(TASK ITEM)
Lines holding the string "Author" are the ones to copy; find them all in the data.

(Items from a data source)
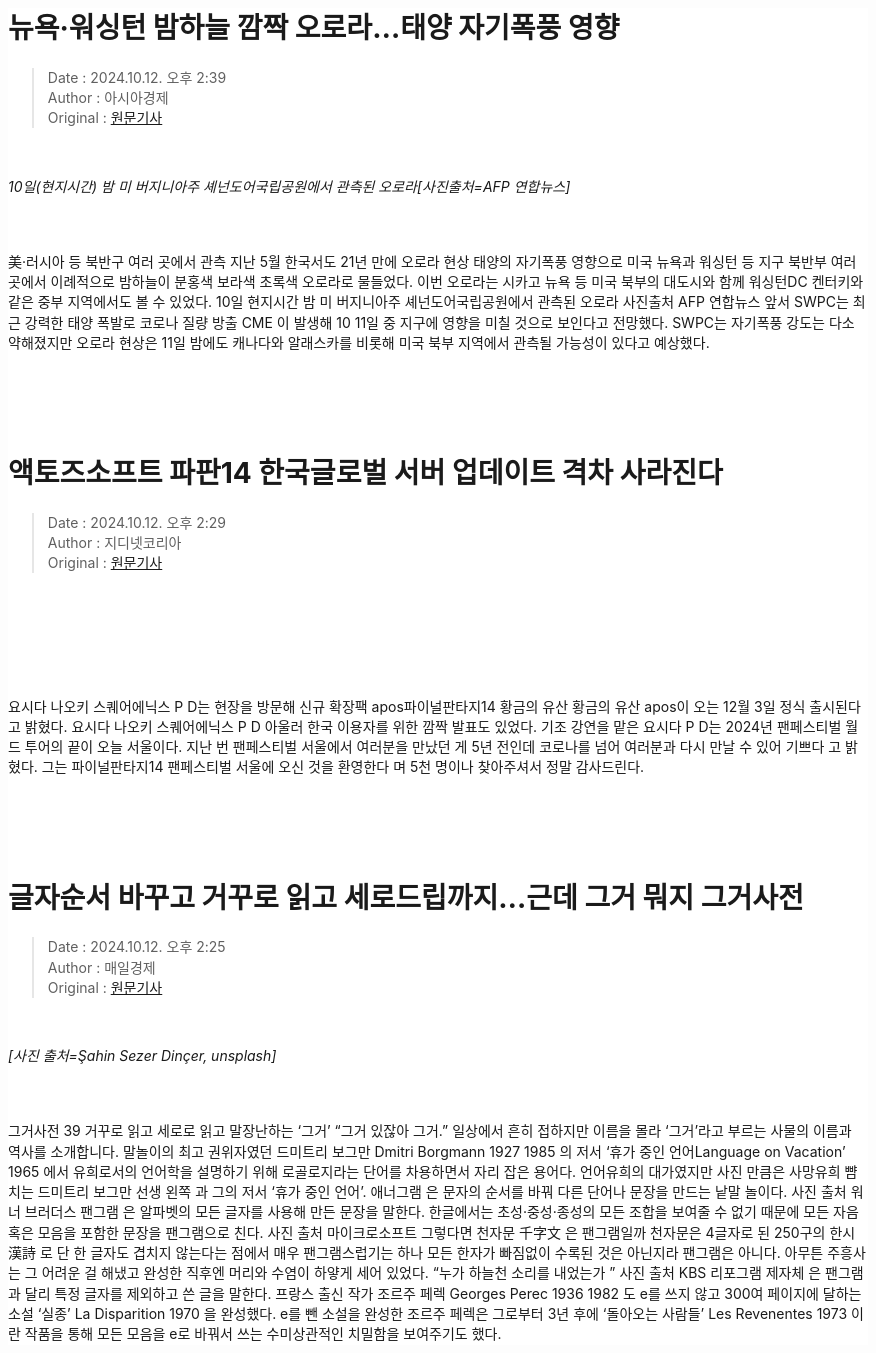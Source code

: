   
# 뉴욕·워싱턴 밤하늘 깜짝 오로라…태양 자기폭풍 영향  
  
> Date : 2024.10.12. 오후 2:39  
> Author : 아시아경제  
> Original : [원문기사](https://n.news.naver.com/mnews/article/277/0005483203?sid=105)  
<br/>  
  
<img alt="10일(현지시간) 밤 미 버지니아주 셰넌도어국립공원에서 관측된 오로라[사진출처=AFP 연합뉴스]" class="_LAZY_LOADING _LAZY_LOADING_INIT_HIDE" src="https://imgnews.pstatic.net/image/277/2024/10/12/0005483203_001_20241012143913815.jpg?type=w860" id="img1" style="display: none;"></img><em class="img_desc">10일(현지시간) 밤 미 버지니아주 셰넌도어국립공원에서 관측된 오로라[사진출처=AFP 연합뉴스]</em>  
<br/><br/>  
  
美·러시아 등 북반구 여러 곳에서 관측 지난 5월 한국서도 21년 만에 오로라 현상 태양의 자기폭풍 영향으로 미국 뉴욕과 워싱턴 등 지구 북반부 여러 곳에서 이례적으로 밤하늘이 분홍색 보라색 초록색 오로라로 물들었다.
이번 오로라는 시카고 뉴욕 등 미국 북부의 대도시와 함께 워싱턴DC 켄터키와 같은 중부 지역에서도 볼 수 있었다.
10일 현지시간 밤 미 버지니아주 셰넌도어국립공원에서 관측된 오로라 사진출처 AFP 연합뉴스 앞서 SWPC는 최근 강력한 태양 폭발로 코로나 질량 방출 CME 이 발생해 10 11일 중 지구에 영향을 미칠 것으로 보인다고 전망했다.
SWPC는 자기폭풍 강도는 다소 약해졌지만 오로라 현상은 11일 밤에도 캐나다와 알래스카를 비롯해 미국 북부 지역에서 관측될 가능성이 있다고 예상했다.  
<br/><br/><br/>  

  
# 액토즈소프트 파판14 한국글로벌 서버 업데이트 격차 사라진다  
  
> Date : 2024.10.12. 오후 2:29  
> Author : 지디넷코리아  
> Original : [원문기사](https://n.news.naver.com/mnews/article/092/0002348368?sid=105)  
<br/>  
  
<img alt="" class="_LAZY_LOADING _LAZY_LOADING_INIT_HIDE" src="https://imgnews.pstatic.net/image/092/2024/10/12/0002348368_001_20241012142912572.jpg?type=w860" id="img1" style="display: none;"></img>  
<br/><br/>  
  
요시다 나오키 스퀘어에닉스 P D는 현장을 방문해 신규 확장팩 apos파이널판타지14 황금의 유산 황금의 유산 apos이 오는 12월 3일 정식 출시된다고 밝혔다.
요시다 나오키 스퀘어에닉스 P D 아울러 한국 이용자를 위한 깜짝 발표도 있었다.
기조 강연을 맡은 요시다 P D는 2024년 팬페스티벌 월드 투어의 끝이 오늘 서울이다.
지난 번 팬페스티벌 서울에서 여러분을 만났던 게 5년 전인데 코로나를 넘어 여러분과 다시 만날 수 있어 기쁘다 고 밝혔다.
그는 파이널판타지14 팬페스티벌 서울에 오신 것을 환영한다 며 5천 명이나 찾아주셔서 정말 감사드린다.  
<br/><br/><br/>  

  
# 글자순서 바꾸고 거꾸로 읽고 세로드립까지…근데 그거 뭐지 그거사전  
  
> Date : 2024.10.12. 오후 2:25  
> Author : 매일경제  
> Original : [원문기사](https://n.news.naver.com/mnews/article/009/0005378056?sid=105)  
<br/>  
  
<img alt=" [사진 출처=&amp;#350;ahin Sezer Din&amp;#231;er, unsplash]" class="_LAZY_LOADING _LAZY_LOADING_INIT_HIDE" src="https://imgnews.pstatic.net/image/009/2024/10/12/0005378056_001_20241012142610103.jpg?type=w860" id="img1" style="display: none;"></img><em class="img_desc"> [사진 출처=Şahin Sezer Dinçer, unsplash]</em>  
<br/><br/>  
  
그거사전 39 거꾸로 읽고 세로로 읽고 말장난하는 ‘그거’ “그거 있잖아 그거.” 일상에서 흔히 접하지만 이름을 몰라 ‘그거’라고 부르는 사물의 이름과 역사를 소개합니다.
말놀이의 최고 권위자였던 드미트리 보그만 Dmitri Borgmann 1927 1985 의 저서 ‘휴가 중인 언어Language on Vacation’ 1965 에서 유희로서의 언어학을 설명하기 위해 로골로지라는 단어를 차용하면서 자리 잡은 용어다.
언어유희의 대가였지만 사진 만큼은 사망유희 뺨치는 드미트리 보그만 선생 왼쪽 과 그의 저서 ‘휴가 중인 언어’.
애너그램 은 문자의 순서를 바꿔 다른 단어나 문장을 만드는 낱말 놀이다.
사진 출처 워너 브러더스 팬그램 은 알파벳의 모든 글자를 사용해 만든 문장을 말한다.
한글에서는 초성·중성·종성의 모든 조합을 보여줄 수 없기 때문에 모든 자음 혹은 모음을 포함한 문장을 팬그램으로 친다.
사진 출처 마이크로소프트 그렇다면 천자문 千字文 은 팬그램일까 천자문은 4글자로 된 250구의 한시 漢詩 로 단 한 글자도 겹치지 않는다는 점에서 매우 팬그램스럽기는 하나 모든 한자가 빠짐없이 수록된 것은 아닌지라 팬그램은 아니다.
아무튼 주흥사는 그 어려운 걸 해냈고 완성한 직후엔 머리와 수염이 하얗게 세어 있었다.
“누가 하늘천 소리를 내었는가 ” 사진 출처 KBS 리포그램 제자체 은 팬그램과 달리 특정 글자를 제외하고 쓴 글을 말한다.
프랑스 출신 작가 조르주 페렉 Georges Perec 1936 1982 도 e를 쓰지 않고 300여 페이지에 달하는 소설 ‘실종’ La Disparition 1970 을 완성했다.
e를 뺀 소설을 완성한 조르주 페렉은 그로부터 3년 후에 ‘돌아오는 사람들’ Les Revenentes 1973 이란 작품을 통해 모든 모음을 e로 바꿔서 쓰는 수미상관적인 치밀함을 보여주기도 했다.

(SOLUTION TO THIS PROBLEM)
> Author : 아시아경제  
> Author : 지디넷코리아  
> Author : 매일경제  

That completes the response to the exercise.